Lennard Davis, In the Time of Pandemic, the Deep Structure of Biopower Is Laid Bare, Critical Inquiry, Volume 47, Number S2, 26 June 2020
In regard to disability, the ableism that puts on a compassionate mask in milder times now reveals its brutal face. While laws like the Americans with Disabilities Act acknowledge human rights and subjectivities involved in disabled identity, a pandemic brings into play a war of survival whose rules are simpler and deadlier. Limited resources and pressured levels of triage create a situation in which medical decisions have to be made quickly and almost reflexively. When those kinds of pressured judgments occur, health practitioners must rely on a wartime gut reaction as well as a combination of health ethics templates and cost-benefit analyses assessing whose life is worth saving and whose is less so.

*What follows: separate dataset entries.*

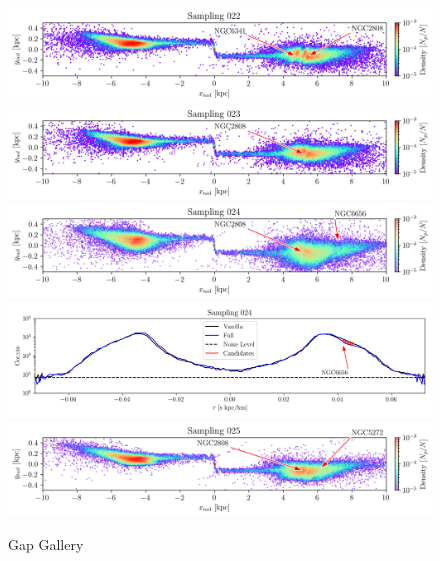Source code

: \documentclass[draft]{aa}
\begin{document}
\begin{appendix}
    \begin{figure}
      \centering
      \includegraphics[width=\linewidth]{gallery_of_gaps_monte-carlo-022.png}
      \includegraphics[width=\linewidth]{gallery_of_gaps_monte-carlo-023.png}
      \includegraphics[width=\linewidth]{gallery_of_gaps_monte-carlo-024.png}   
      \includegraphics[width=\linewidth]{tau-profile-monte-carlo-024.png}
      \includegraphics[width=\linewidth]{gallery_of_gaps_monte-carlo-025.png}
      \caption{Gap Gallery}
      \label{fig:gallery5}
      \end{figure}        


\end{appendix}
\end{document}
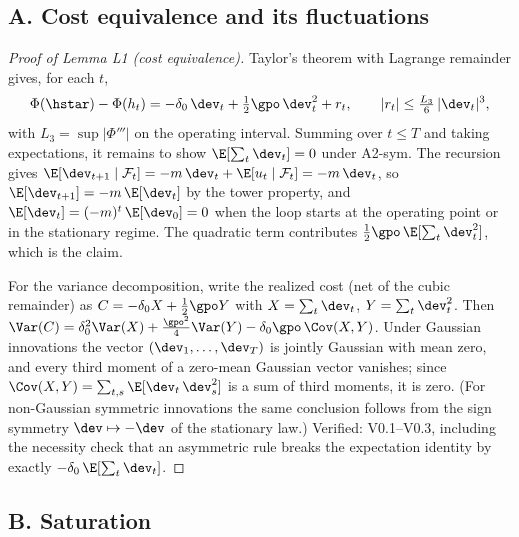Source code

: 
\subsection*{A. Cost equivalence and its fluctuations}

\begin{proof}[Proof of Lemma L1 (cost equivalence)]
Taylor's theorem with Lagrange remainder gives, for each $t$,
\[
\Phi(\hstar) - \Phi(h_t)
 = -\delta_0\,\dev_t + \tfrac{1}{2}\gpo\,\dev_t^2 + r_t,
 \qquad |r_t| \le \tfrac{L_3}{6}\,|\dev_t|^3,
\]
with $L_3 = \sup |\Phi'''|$ on the operating interval. Summing over
$t \le T$ and taking expectations, it remains to show
$\E[\sum_t \dev_t] = 0$ under A2-sym. The recursion gives
$\E[\dev_{t+1} \mid \mathcal{F}_t] = -m\,\dev_t + \E[u_t \mid \mathcal{F}_t]
= -m\,\dev_t$, so $\E[\dev_{t+1}] = -m\,\E[\dev_t]$ by the tower property,
and $\E[\dev_t] = (-m)^t\,\E[\dev_0] = 0$ when the loop starts at the
operating point or in the stationary regime. The quadratic term contributes
$\tfrac{1}{2}\gpo\,\E[\sum_t \dev_t^2]$, which is the claim.

For the variance decomposition, write the realized cost (net of the cubic
remainder) as $C = -\delta_0 X + \tfrac{1}{2}\gpo Y$ with
$X = \sum_t \dev_t$, $Y = \sum_t \dev_t^2$. Then
$\Var(C) = \delta_0^2 \Var(X) + \tfrac{\gpo^2}{4}\Var(Y)
- \delta_0\gpo\,\Cov(X, Y)$. Under Gaussian innovations the vector
$(\dev_1,\dots,\dev_T)$ is jointly Gaussian with mean zero, and every third
moment of a zero-mean Gaussian vector vanishes; since
$\Cov(X,Y) = \sum_{t,s}\E[\dev_t\,\dev_s^2]$ is a sum of third moments, it is
zero. (For non-Gaussian symmetric innovations the same conclusion follows
from the sign symmetry $\dev \mapsto -\dev$ of the stationary law.)
Verified: V0.1--V0.3, including the necessity check that an asymmetric rule
breaks the expectation identity by exactly $-\delta_0\,\E[\sum_t \dev_t]$.
\end{proof}

\subsection*{B. Saturation}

Any metric used for determining who should get limited resources will inevitably be drawn into a eugenics sinkhole. It is here that biopolitics and thanatopolitics display a unity that might have seemed to have been in opposition. The urge to let live and the urge to let die morph nicely into each other. In order to let live, doctors must let die. An unenviable choice arises at every tension point in every hospital in every country. This proliferation of life/death decisions blunts the emotional response to what might be seen as programmed executions or even annihilations. While biopolitics and thanatopolitics have been drawn to dramatic personae like the comatose patient and the concentration camp prisoner, the more mundane bit players—the person with mobility impairments or the cognitively disabled person—barely get attention. Those in disability studies are well aware of this minor role assigned by the majority to the minority. Yet the actuality is that the disabled or Deaf person experiences the effects of communitas and immunity on a rather consistent and, to others, undetectable basis.
In some sense, the discussion over the healthy person is a discussion about the formation of the modern citizen. As Michel Foucault and others have noted, the development of a medical system is of course also a system of control. If it works well, it is hidden and undetectable—powered by self will rather than heavy-handed regulation. And the system has worked very well, until now when the evolution of the word health suddenly becomes more clearly a way of talking about power and setting one group over another.